*Aim of the task:* Gather all lines in the entries below that include the word "example".

____________

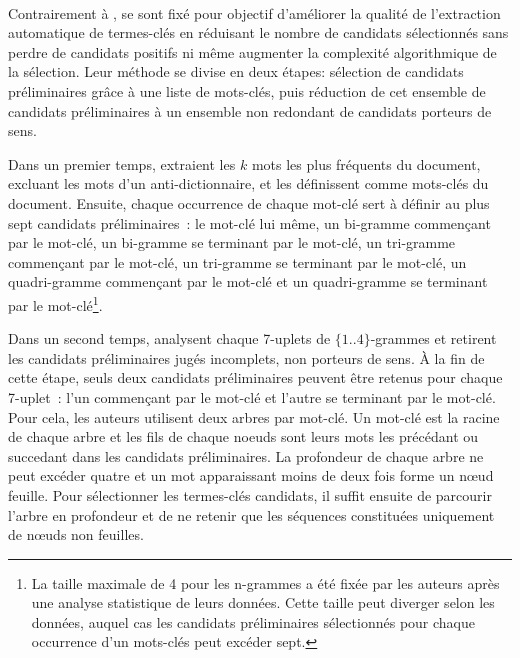     ~\\Contrairement à ,
     se sont fixé pour objectif d'améliorer
    la qualité de l'extraction automatique de termes-clés en réduisant le nombre
    de candidats sélectionnés sans perdre de candidats positifs ni même
    augmenter la complexité algorithmique de la sélection. Leur méthode se
    divise en deux étapes: sélection de candidats préliminaires grâce à une
    liste de mots-clés, puis réduction de cet ensemble de candidats
    préliminaires à un ensemble non redondant de candidats porteurs de sens.

    Dans un premier temps,  extraient les
    $k$ mots les plus fréquents du document, excluant les mots d'un
    anti-dictionnaire, et les définissent comme mots-clés du document. Ensuite,
    chaque occurrence de chaque mot-clé sert à définir au plus sept candidats
    préliminaires~: le mot-clé lui même, un bi-gramme commençant par le mot-clé,
    un bi-gramme se terminant par le mot-clé, un tri-gramme commençant par le
    mot-clé, un tri-gramme se terminant par le mot-clé, un quadri-gramme
    commençant par le mot-clé et un quadri-gramme se terminant par le
    mot-clé\footnote{La taille maximale de 4 pour les n-grammes a été fixée par
    les auteurs après une analyse statistique de leurs données. Cette taille peut
    diverger selon les données, auquel cas les candidats préliminaires
    sélectionnés pour chaque occurrence d'un mots-clés peut excéder sept.}.

    \begin{example}
    \end{example}

    Dans un second temps,  analysent chaque
    7-uplets de $\{1..4\}$-grammes et retirent les candidats préliminaires jugés
    incomplets, non porteurs de sens. À la fin de cette étape, seuls deux
    candidats préliminaires peuvent être retenus pour chaque 7-uplet~: l'un
    commençant par le mot-clé et l'autre se terminant par le mot-clé. Pour cela,
    les auteurs utilisent deux arbres par mot-clé. Un mot-clé est la racine de
    chaque arbre et les fils de chaque noeuds sont leurs mots les précédant ou
    succedant dans les candidats préliminaires. La profondeur de chaque arbre ne
    peut excéder quatre et un mot apparaissant moins de deux fois forme un
    n\oe{}ud feuille. Pour sélectionner les termes-clés candidats, il suffit
    ensuite de parcourir l'arbre en profondeur et de ne retenir que les
    séquences constituées uniquement de n\oe{}uds non feuilles.

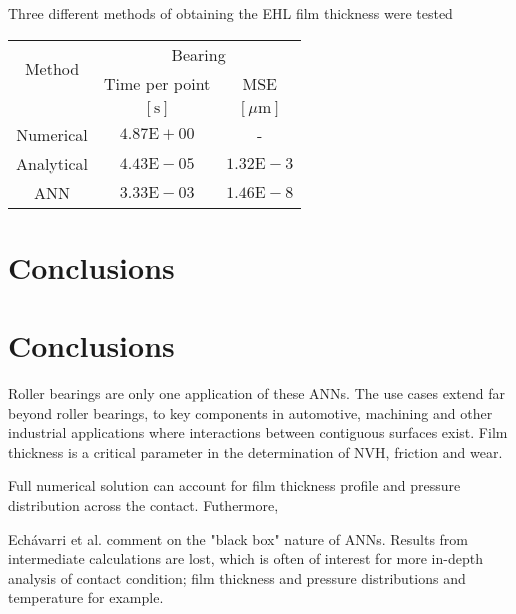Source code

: Three different methods of obtaining the EHL film thickness were tested

\begin{tabular}{|c|c|c|}
	\hline \multirow{2}{*}{ Method } & \multicolumn{2}{|c|}{ Bearing } \\
	\cline { 2 - 3 } & Time per point & MSE \\
	\cline { 2 - 3 } & {$[\mathrm{s}]$} & {$[\mu \mathrm{m}]$} \\
	\hline Numerical & $4.87 \mathrm{E}+00$ & - \\
	\hline Analytical & $4.43 \mathrm{E}-05$ & $1.32 \mathrm{E}-3$ \\
	\hline ANN & $3.33 \mathrm{E}-03$ & $1.46 \mathrm{E}-8$ \\
	\hline
\end{tabular}




\section{Conclusions}





\section{Conclusions}
Roller bearings are only one application of these ANNs. The use cases extend far beyond roller bearings, to key components in automotive, machining and other industrial applications where interactions between contiguous surfaces exist. Film thickness is a critical parameter in the determination of NVH, friction and wear.

Full numerical solution can account for film thickness profile and pressure distribution across the contact. Futhermore, 

Echávarri et al. \cite{EchavarriOtero2014} comment on the "black box" nature of ANNs. Results from intermediate calculations are lost, which is often of interest for more in-depth analysis of contact condition; film thickness and pressure distributions and temperature for example.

____________

*Written response:*
    \begin{example}
    \end{example}
Echávarri et al. \cite{EchavarriOtero2014} comment on the "black box" nature of ANNs. Results from intermediate calculations are lost, which is often of interest for more in-depth analysis of contact condition; film thickness and pressure distributions and temperature for example.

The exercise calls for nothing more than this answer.